A guy in a sombrero stopped to take a picture with me sitting on the curb.
At what point did we agree that playing bocchi ball on the way to the liquor store was a good idea?
The house is trashed, there is porn scattered everywhere like an easter egg hunt and the blow up doll is sleeping on the couch downstairs. someone covered her up.
Blood. All over. Pre coke adventure needs to slow down unless I'm involved
The good news is I managed to avoid the three cop car looking for me. The bad news is I no longer have shoes.
Driving a mountain pass in the middle of a blizzard with the worst vodka gummybear hangover ever is gods way of telling me to keep the black-outing within a 15 mile radius to my house.
Twas the night before the bachelor party, and all thru the house...not a creature was stirring, not even a stripper?...
I feel like I'm going to get the reputation of being the girl who brings her dog with her to all her random hookups.
His legs actually look hot in that dress. He might even make a better girl than Josh
Packing a mid day bowl in the Sonic parking lot.
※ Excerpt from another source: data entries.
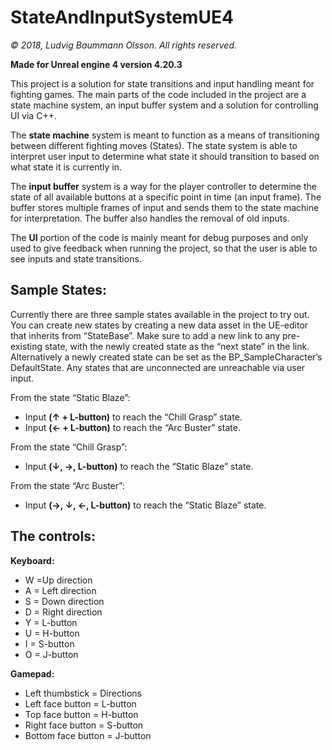 # StateAndInputSystemUE4
*© 2018, Ludvig Baummann Olsson. All rights reserved.*

**Made for Unreal engine 4 version 4.20.3**

This project is a solution for state transitions and input handling meant for fighting games.
The main parts of the code included in the project are a state machine system, an input buffer system and a solution for controlling UI via C++.

The **state machine** system is meant to function as a means of transitioning between different fighting moves (States). The state system is able to interpret user input to determine what state it should transition to based on what state it is currently in.

The **input buffer** system is a way for the player controller to determine the state of all available buttons at a specific point in time (an input frame). The buffer stores multiple frames of input and sends them to the state machine for interpretation. The buffer also handles the removal of old inputs.

The **UI** portion of the code is mainly meant for debug purposes and only used to give feedback when running the project, so that the user is able to see inputs and state transitions.

## Sample States:

Currently there are three sample states available in the project to try out. You can create new states by creating a new data asset in the UE-editor that inherits from “StateBase”. Make sure to add a new link to any pre-existing state, with the newly created state as the “next state” in the link. Alternatively a newly created state can be set as the BP_SampleCharacter’s DefaultState. Any states that are unconnected are unreachable via user input.

From the state “Static Blaze”:
- Input **(↑ + L-button)** to reach the “Chill Grasp” state.
- Input **(← + L-button)** to reach the “Arc Buster” state. 

From the state “Chill Grasp”:
- Input **(↓, →,  L-button)** to reach the “Static Blaze” state. 

From the state “Arc Buster”:
- Input **(→, ↓, ←, L-button)** to reach the “Static Blaze” state. 


## The controls:

**Keyboard:**
- W =Up direction
- A = Left direction
- S = Down direction
- D = Right direction
- Y = L-button
- U = H-button
- I = S-button
- O = J-button

**Gamepad:**
- Left thumbstick =  Directions
- Left face button = L-button
- Top face button = H-button
- Right face button = S-button
- Bottom face button = J-button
Have I gone too stoner?
Yea... The gym isn't gunna happen today... When I was drunk last night I tried to prove I could front flip off the wheel cover of a semi... I fucked up my shoulder pretty bad... It was more of a roll
I just got offered money for pictures of my boobs
I accepted the offer
I think we should have a sex position advent calendar
He got me off while watching hockey. He's a keeper.
We decided it was a good idea to go streaking through the campus. Everything was fine until the sprinklers turned on and we realized the keys were in his pocket.